Dataset records:
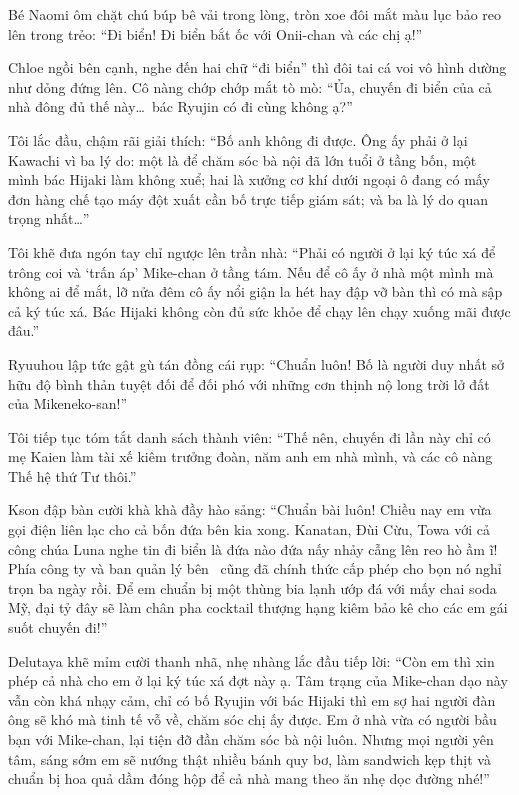 \documentclass[../main.tex]{subfiles}
\begin{document}
Bé Naomi ôm chặt chú búp bê vải trong lòng, tròn xoe đôi mắt màu lục bảo reo lên trong trẻo: ``Đi biển! Đi biển bắt ốc với Onii-chan và các chị ạ!''

Chloe ngồi bên cạnh, nghe đến hai chữ ``đi biển'' thì đôi tai cá voi vô hình dường như dỏng đứng lên. Cô nàng chớp chớp mắt tò mò: ``Ủa, chuyến đi biển của cả nhà đông đủ thế này\dots\ bác Ryujin có đi cùng không ạ?''

Tôi lắc đầu, chậm rãi giải thích: ``Bố anh không đi được. Ông ấy phải ở lại Kawachi vì ba lý do: một là để chăm sóc bà nội đã lớn tuổi ở tầng bốn, một mình bác Hijaki làm không xuể; hai là xưởng cơ khí dưới ngoại ô đang có mấy đơn hàng chế tạo máy đột xuất cần bố trực tiếp giám sát; và ba là lý do quan trọng nhất\dots''

Tôi khẽ đưa ngón tay chỉ ngược lên trần nhà: ``Phải có người ở lại ký túc xá để trông coi và `trấn áp' Mike-chan ở tầng tám. Nếu để cô ấy ở nhà một mình mà không ai để mắt, lỡ nửa đêm cô ấy nổi giận la hét hay đập vỡ bàn thì có mà sập cả ký túc xá. Bác Hijaki không còn đủ sức khỏe để chạy lên chạy xuống mãi được đâu.''

Ryuuhou lập tức gật gù tán đồng cái rụp: ``Chuẩn luôn! Bố là người duy nhất sở hữu độ bình thản tuyệt đối để đối phó với những cơn thịnh nộ long trời lở đất của Mikeneko-san!''

Tôi tiếp tục tóm tắt danh sách thành viên: ``Thế nên, chuyến đi lần này chỉ có mẹ Kaien làm tài xế kiêm trưởng đoàn, năm anh em nhà mình, và các cô nàng Thế hệ thứ Tư thôi.''

Kson đập bàn cười khà khà đầy hào sảng: ``Chuẩn bài luôn! Chiều nay em vừa gọi điện liên lạc cho cả bốn đứa bên kia xong. Kanatan, Đùi Cừu, Towa với cả công chúa Luna nghe tin đi biển là đứa nào đứa nấy nhảy cẫng lên reo hò ầm ĩ! Phía công ty và ban quản lý bên \hll\ cũng đã chính thức cấp phép cho bọn nó nghỉ trọn ba ngày rồi. Để em chuẩn bị một thùng bia lạnh ướp đá với mấy chai soda Mỹ, đại tỷ đây sẽ làm chân pha cocktail thượng hạng kiêm bảo kê cho các em gái suốt chuyến đi!''

Delutaya khẽ mỉm cười thanh nhã, nhẹ nhàng lắc đầu tiếp lời: ``Còn em thì xin phép cả nhà cho em ở lại ký túc xá đợt này ạ. Tâm trạng của Mike-chan dạo này vẫn còn khá nhạy cảm, chỉ có bố Ryujin với bác Hijaki thì em sợ hai người đàn ông sẽ khó mà tinh tế vỗ về, chăm sóc chị ấy được. Em ở nhà vừa có người bầu bạn với Mike-chan, lại tiện đỡ đần chăm sóc bà nội luôn. Nhưng mọi người yên tâm, sáng sớm em sẽ nướng thật nhiều bánh quy bơ, làm sandwich kẹp thịt và chuẩn bị hoa quả dầm đóng hộp để cả nhà mang theo ăn nhẹ dọc đường nhé!''
\end{document}
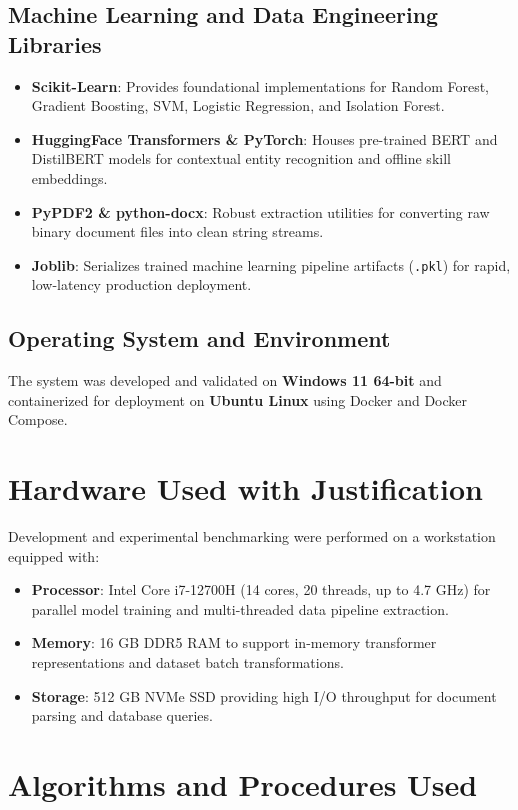 \documentclass[12pt,a4paper]{report}
\begin{document}
\subsection{Machine Learning and Data Engineering Libraries}
\label{subsec:ml_libs}
\begin{itemize}
    \item \textbf{Scikit-Learn}: Provides foundational implementations for Random Forest, Gradient Boosting, SVM, Logistic Regression, and Isolation Forest.
    \item \textbf{HuggingFace Transformers \& PyTorch}: Houses pre-trained BERT and DistilBERT models for contextual entity recognition and offline skill embeddings.
    \item \textbf{PyPDF2 \& python-docx}: Robust extraction utilities for converting raw binary document files into clean string streams.
    \item \textbf{Joblib}: Serializes trained machine learning pipeline artifacts (\texttt{.pkl}) for rapid, low-latency production deployment.
\end{itemize}

\subsection{Operating System and Environment}
The system was developed and validated on \textbf{Windows 11 64-bit} and containerized for deployment on \textbf{Ubuntu Linux} using Docker and Docker Compose.

\section{Hardware Used with Justification}
Development and experimental benchmarking were performed on a workstation equipped with:
\begin{itemize}
    \item \textbf{Processor}: Intel Core i7-12700H (14 cores, 20 threads, up to 4.7 GHz) for parallel model training and multi-threaded data pipeline extraction.
    \item \textbf{Memory}: 16 GB DDR5 RAM to support in-memory transformer representations and dataset batch transformations.
    \item \textbf{Storage}: 512 GB NVMe SSD providing high I/O throughput for document parsing and database queries.
\end{itemize}

\section{Algorithms and Procedures Used}
\end{document}
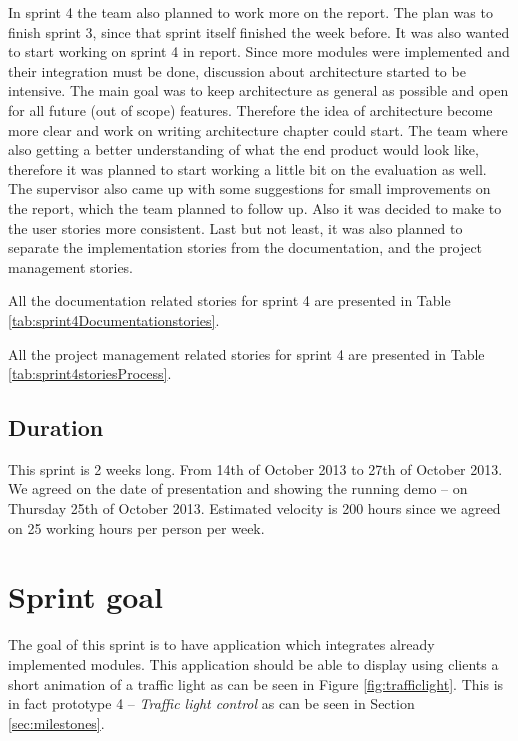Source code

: In sprint 4 the team also planned to work more on the report. 
The plan was to finish sprint 3, since that sprint itself finished the week before. 
It was also wanted to start working on sprint 4 in report.
Since more modules were implemented and their integration must be done, discussion about architecture started to be intensive.
The main goal was to keep architecture as general as possible and open for all future (out of scope) features.
Therefore the idea of architecture become more clear and work on writing architecture chapter could start.
The team where also getting a better understanding of what the end product would look like, therefore it was planned to start working a little bit on the evaluation as well. 
The supervisor also came up with some suggestions for small improvements on the report, which the team planned to follow up.
Also it was decided to make to the user stories more consistent. 
Last but not least, it was also planned to separate the implementation stories from the documentation, and the project management stories.

All the documentation related stories for sprint 4 are presented in Table \ref{tab:sprint4Documentationstories}.


All the project management related stories for sprint 4 are presented in Table \ref{tab:sprint4storiesProcess}.



\subsection{Duration}
This sprint is 2 weeks long. From 14th of October 2013 to 27th of October 2013. 
We agreed on the date of presentation and showing the running demo -- on Thursday 25th of October 2013.
Estimated velocity is 200 hours since we agreed on 25 working hours per person per week.

\section{Sprint goal}
\label{sec:sprint4goal}
The goal of this sprint is to have application which integrates already implemented modules.
This application should be able to display using clients a short animation of a traffic light as can be seen in Figure \ref{fig:trafficlight}.
This is in fact prototype 4 -- \emph{Traffic light control} as can be seen in Section \ref{sec:milestones}.

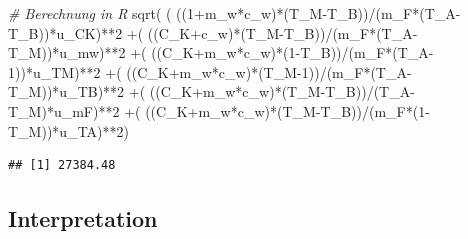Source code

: \documentclass[class=article, crop=false]{standalone}
\newenvironment{Shaded}{\begin{snugshade}}{\end{snugshade}}
\newcommand{\CommentTok}[1]{\textcolor[rgb]{0.56,0.35,0.01}{\textit{#1}}}
\newcommand{\DecValTok}[1]{\textcolor[rgb]{0.00,0.00,0.81}{#1}}
\newcommand{\FunctionTok}[1]{\textcolor[rgb]{0.00,0.00,0.00}{#1}}
\newcommand{\NormalTok}[1]{#1}
\newcommand{\SpecialCharTok}[1]{\textcolor[rgb]{0.00,0.00,0.00}{#1}}
\begin{document}
\begin{Shaded}
\begin{Highlighting}[]
\CommentTok{\# Berechnung in R}
\FunctionTok{sqrt}\NormalTok{( ( ((}\DecValTok{1}\SpecialCharTok{+}\NormalTok{m\_w}\SpecialCharTok{*}\NormalTok{c\_w)}\SpecialCharTok{*}\NormalTok{(T\_M}\SpecialCharTok{{-}}\NormalTok{T\_B))}\SpecialCharTok{/}\NormalTok{(m\_F}\SpecialCharTok{*}\NormalTok{(T\_A}\SpecialCharTok{{-}}\NormalTok{T\_B))}\SpecialCharTok{*}\NormalTok{u\_CK)}\SpecialCharTok{**}\DecValTok{2}
     \SpecialCharTok{+}\NormalTok{( ((C\_K}\SpecialCharTok{+}\NormalTok{c\_w)}\SpecialCharTok{*}\NormalTok{(T\_M}\SpecialCharTok{{-}}\NormalTok{T\_B))}\SpecialCharTok{/}\NormalTok{(m\_F}\SpecialCharTok{*}\NormalTok{(T\_A}\SpecialCharTok{{-}}\NormalTok{T\_M))}\SpecialCharTok{*}\NormalTok{u\_mw)}\SpecialCharTok{**}\DecValTok{2}
     \SpecialCharTok{+}\NormalTok{( ((C\_K}\SpecialCharTok{+}\NormalTok{m\_w}\SpecialCharTok{*}\NormalTok{c\_w)}\SpecialCharTok{*}\NormalTok{(}\DecValTok{1}\SpecialCharTok{{-}}\NormalTok{T\_B))}\SpecialCharTok{/}\NormalTok{(m\_F}\SpecialCharTok{*}\NormalTok{(T\_A}\DecValTok{{-}1}\NormalTok{))}\SpecialCharTok{*}\NormalTok{u\_TM)}\SpecialCharTok{**}\DecValTok{2}
     \SpecialCharTok{+}\NormalTok{( ((C\_K}\SpecialCharTok{+}\NormalTok{m\_w}\SpecialCharTok{*}\NormalTok{c\_w)}\SpecialCharTok{*}\NormalTok{(T\_M}\DecValTok{{-}1}\NormalTok{))}\SpecialCharTok{/}\NormalTok{(m\_F}\SpecialCharTok{*}\NormalTok{(T\_A}\SpecialCharTok{{-}}\NormalTok{T\_M))}\SpecialCharTok{*}\NormalTok{u\_TB)}\SpecialCharTok{**}\DecValTok{2}
     \SpecialCharTok{+}\NormalTok{( ((C\_K}\SpecialCharTok{+}\NormalTok{m\_w}\SpecialCharTok{*}\NormalTok{c\_w)}\SpecialCharTok{*}\NormalTok{(T\_M}\SpecialCharTok{{-}}\NormalTok{T\_B))}\SpecialCharTok{/}\NormalTok{(T\_A}\SpecialCharTok{{-}}\NormalTok{T\_M)}\SpecialCharTok{*}\NormalTok{u\_mF)}\SpecialCharTok{**}\DecValTok{2}
     \SpecialCharTok{+}\NormalTok{( ((C\_K}\SpecialCharTok{+}\NormalTok{m\_w}\SpecialCharTok{*}\NormalTok{c\_w)}\SpecialCharTok{*}\NormalTok{(T\_M}\SpecialCharTok{{-}}\NormalTok{T\_B))}\SpecialCharTok{/}\NormalTok{(m\_F}\SpecialCharTok{*}\NormalTok{(}\DecValTok{1}\SpecialCharTok{{-}}\NormalTok{T\_M))}\SpecialCharTok{*}\NormalTok{u\_TA)}\SpecialCharTok{**}\DecValTok{2}\NormalTok{)}
\end{Highlighting}
\end{Shaded}

\begin{verbatim}
## [1] 27384.48
\end{verbatim}

\hypertarget{interpretation}{%
\subsection*{Interpretation}\label{interpretation}}
\end{document}
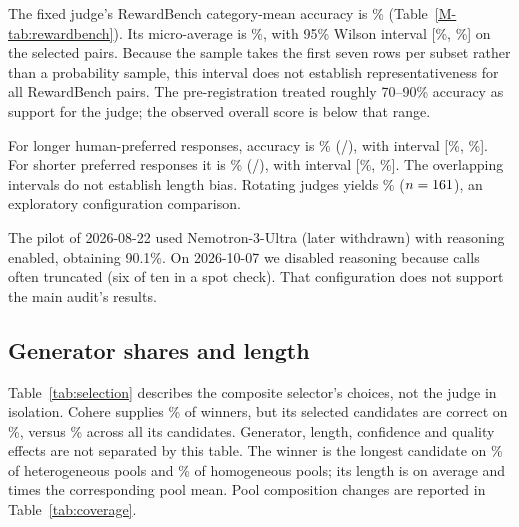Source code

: The fixed judge's RewardBench category-mean accuracy is \RBOverallAcc\%
(Table~\ref{M-tab:rewardbench}).
Its micro-average is \RBMicroAcc\%, with 95\% Wilson interval
[\RBCILow\%, \RBCIHigh\%] on the selected \RBN{} pairs. Because the
sample takes the first seven rows per subset rather than a probability
sample, this interval does not establish representativeness for all
RewardBench pairs. The pre-registration treated roughly 70--90\% accuracy
as support for the judge; the observed overall score is below that range.

For longer human-preferred responses, accuracy is \RBChosenLongerAcc\%
(\RBChosenLongerK/\RBChosenLongerN{}), with interval
[\RBChosenLongerCILow\%, \RBChosenLongerCIHigh\%].
For shorter preferred responses it is \RBRejectedLongerAcc\%
(\RBRejectedLongerK/\RBRejectedLongerN{}), with interval
[\RBRejectedLongerCILow\%, \RBRejectedLongerCIHigh\%]. The overlapping
intervals do not establish length bias. Rotating judges yields
\RBXOverallAcc\% ($n=161$), an exploratory configuration comparison.

The pilot of 2026-08-22 used Nemotron-3-Ultra (later withdrawn) with
reasoning enabled, obtaining 90.1\%. On 2026-10-07 we disabled reasoning
because calls often truncated (six of ten in a spot check).
That configuration does not support the main audit's results.

\subsection{Generator shares and length}
\label{sec:generator-diagnostics}

Table~\ref{tab:selection} describes the composite selector's choices,
not the judge in isolation. Cohere supplies \PickShareCohere\% of winners,
but its selected candidates are correct on \PickAccCohere\%, versus
\CandAccCohere\% across all its candidates. Generator, length, confidence
and quality effects are not separated by this table. The winner is the
longest candidate on \LongestPickHetPct\% of heterogeneous pools and
\LongestPickHomPct\% of homogeneous pools; its length is on average
\WinnerLenRatioHet{} and \WinnerLenRatioHom{} times the corresponding
pool mean. Pool composition changes are reported in Table~\ref{tab:coverage}.

\begin{table}[htbp]
\centering
\caption{Generator composition and OR-Select picks over \SelectionRows{}
heterogeneous problems. Accuracy and pick share are percentages.}
\label{tab:selection}
\small
{}
\end{table}

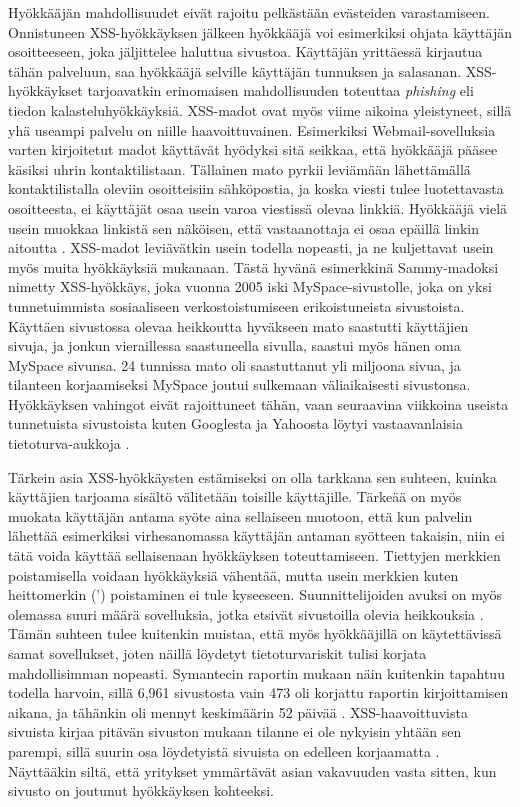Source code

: Hyökkääjän mahdollisuudet eivät rajoitu pelkästään evästeiden varastamiseen. Onnistuneen XSS-hyökkäyksen jälkeen hyökkääjä voi esimerkiksi ohjata
käyttäjän osoitteeseen, joka jäljittelee haluttua sivustoa. Käyttäjän yrittäessä kirjautua tähän palveluun, saa hyökkääjä selville käyttäjän tunnuksen ja
salasanan. XSS-hyökkäykset tarjoavatkin erinomaisen mahdollisuuden toteuttaa \textit{phishing} eli tiedon kalasteluhyökkäyksiä. XSS-\-madot ovat
myös viime aikoina yleistyneet, sillä yhä useampi palvelu on niille haavoittuvainen. Esimerkiksi Webmail-sovelluksia varten kirjoitetut madot 
käyttävät hyödyksi sitä seikkaa, että hyökkääjä pääsee käsiksi uhrin kontaktilistaan. Tällainen mato pyrkii leviämään lähettämällä 
kontaktilistalla oleviin osoitteisiin sähköpostia, ja koska viesti tulee luotettavasta osoitteesta, ei käyttäjät osaa usein varoa viestissä
olevaa linkkiä. Hyökkääjä vielä usein muokkaa linkistä sen näköisen, että vastaanottaja ei osaa epäillä linkin aitoutta \cite{WEB2}. 
XSS-madot leviävätkin usein todella nopeasti, ja ne kuljettavat usein myös muita hyökkäyksiä mukanaan. Tästä hyvänä esimerkkinä
Sammy-madoksi nimetty XSS-hyökkäys, joka vuonna 2005 iski MySpace-sivustolle, joka on yksi tunnetuimmista sosiaaliseen verkostoistumiseen
erikoistuneista sivustoista. Käyttäen sivustossa olevaa heikkoutta hyväkseen mato saastutti käyttäjien sivuja, ja jonkun vieraillessa 
saastuneella sivulla, saastui myös hänen oma MySpace sivunsa. 24 tunnissa mato oli saastuttanut yli miljoona sivua, ja tilanteen korjaamiseksi
MySpace joutui sulkemaan väliaikaisesti sivustonsa. Hyökkäyksen vahingot eivät rajoittuneet tähän, vaan seuraavina viikkoina useista tunnetuista sivustoista
kuten Googlesta ja Yahoosta löytyi vastaavanlaisia tietoturva-aukkoja \cite{WEB2b}.

Tärkein asia XSS-hyökkäysten estämiseksi on olla tarkkana sen suhteen, kuinka käyttäjien tarjoama sisältö välitetään toisille käyttäjille.
Tärkeää on myös muokata käyttäjän antama syöte aina sellaiseen muotoon, että kun palvelin lähettää esimerkiksi virhesanomassa käyttäjän antaman syötteen
takaisin, niin ei tätä voida käyttää sellaisenaan hyökkäyksen toteuttamiseen. Tiettyjen merkkien poistamisella voidaan hyökkäyksiä vähentää,
mutta usein merkkien kuten heittomerkin (') poistaminen ei tule kyseeseen. Suunnittelijoiden avuksi on myös olemassa suuri määrä sovelluksia, jotka
etsivät sivustoilla olevia heikkouksia \cite{WEB2}. Tämän suhteen tulee kuitenkin muistaa, että myös hyökkääjillä on käytettävissä samat sovellukset, joten 
näillä löydetyt tietoturvariskit tulisi korjata mahdollisimman nopeasti. Symantecin raportin mukaan näin kuitenkin tapahtuu todella harvoin, sillä 6,961 
sivustosta vain 473 oli korjattu raportin kirjoittamisen aikana, ja tähänkin oli mennyt keskimäärin 52 päivää \cite{SYM}. XSS-haavoittuvista sivuista
kirjaa pitävän sivuston mukaan tilanne ei ole nykyisin yhtään sen parempi, sillä suurin osa löydetyistä sivuista on edelleen korjaamatta \cite{XSS}.
Näyttääkin siltä, että yritykset ymmärtävät asian vakavuuden vasta sitten, kun sivusto on joutunut hyökkäyksen kohteeksi.

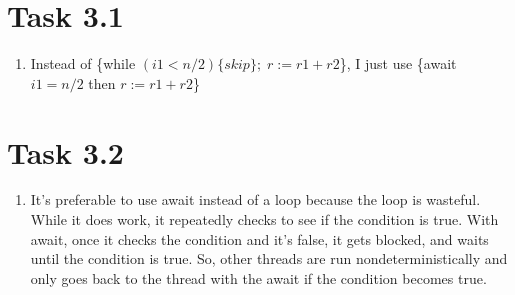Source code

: \documentclass{article}
\newcommand{\answer}{\item[]} %
\begin{document}
	\section{Task 3.1}
		\begin{enumerate}[label = {(\alph*)}]
			
			\answer Instead of \{while $(i1 < n / 2) \{skip\}; \; r := r1 + r2$\}, I just use \{await $i1 = n / 2$ then $r := r1 + r2$\}
			
		\end{enumerate}
	
	\section{Task 3.2}
		\begin{enumerate}[label = {(\alph*)}]
			
			\answer It's preferable to use await instead of a loop because the loop is wasteful. While it does work, it repeatedly checks to see if the condition is true. With await, once it checks the condition and it's false, it gets blocked, and waits until the condition is true. So, other threads are run nondeterministically and only goes back to the thread with the await if the condition becomes true.
			
		\end{enumerate}
	
\end{document}
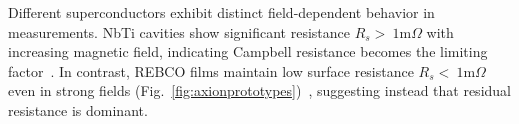     Different superconductors exhibit distinct field-dependent behavior in measurements. NbTi cavities show significant resistance $R_s>~1 \text{m}\Omega$ with increasing magnetic field, indicating Campbell resistance becomes the limiting factor~\cite{Braine:2024nzi}. In contrast, REBCO films maintain low surface resistance $R_s<~1 \text{m}\Omega$ even in strong fields (Fig.~\ref{fig:axionprototypes})~\cite{posenMeasurementHighQuality2022, ahnSuperconductingCavityHigh2020}, suggesting instead that residual resistance is dominant.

What you have to do:
Please return a copy of each line in the entries that has the string "luôn".

Problem solution:
Ryuuhou lập tức gật gù tán đồng cái rụp: ``Chuẩn luôn! Bố là người duy nhất sở hữu độ bình thản tuyệt đối để đối phó với những cơn thịnh nộ long trời lở đất của Mikeneko-san!''
Kson đập bàn cười khà khà đầy hào sảng: ``Chuẩn bài luôn! Chiều nay em vừa gọi điện liên lạc cho cả bốn đứa bên kia xong. Kanatan, Đùi Cừu, Towa với cả công chúa Luna nghe tin đi biển là đứa nào đứa nấy nhảy cẫng lên reo hò ầm ĩ! Phía công ty và ban quản lý bên \hll\ cũng đã chính thức cấp phép cho bọn nó nghỉ trọn ba ngày rồi. Để em chuẩn bị một thùng bia lạnh ướp đá với mấy chai soda Mỹ, đại tỷ đây sẽ làm chân pha cocktail thượng hạng kiêm bảo kê cho các em gái suốt chuyến đi!''
Delutaya khẽ mỉm cười thanh nhã, nhẹ nhàng lắc đầu tiếp lời: ``Còn em thì xin phép cả nhà cho em ở lại ký túc xá đợt này ạ. Tâm trạng của Mike-chan dạo này vẫn còn khá nhạy cảm, chỉ có bố Ryujin với bác Hijaki thì em sợ hai người đàn ông sẽ khó mà tinh tế vỗ về, chăm sóc chị ấy được. Em ở nhà vừa có người bầu bạn với Mike-chan, lại tiện đỡ đần chăm sóc bà nội luôn. Nhưng mọi người yên tâm, sáng sớm em sẽ nướng thật nhiều bánh quy bơ, làm sandwich kẹp thịt và chuẩn bị hoa quả dầm đóng hộp để cả nhà mang theo ăn nhẹ dọc đường nhé!''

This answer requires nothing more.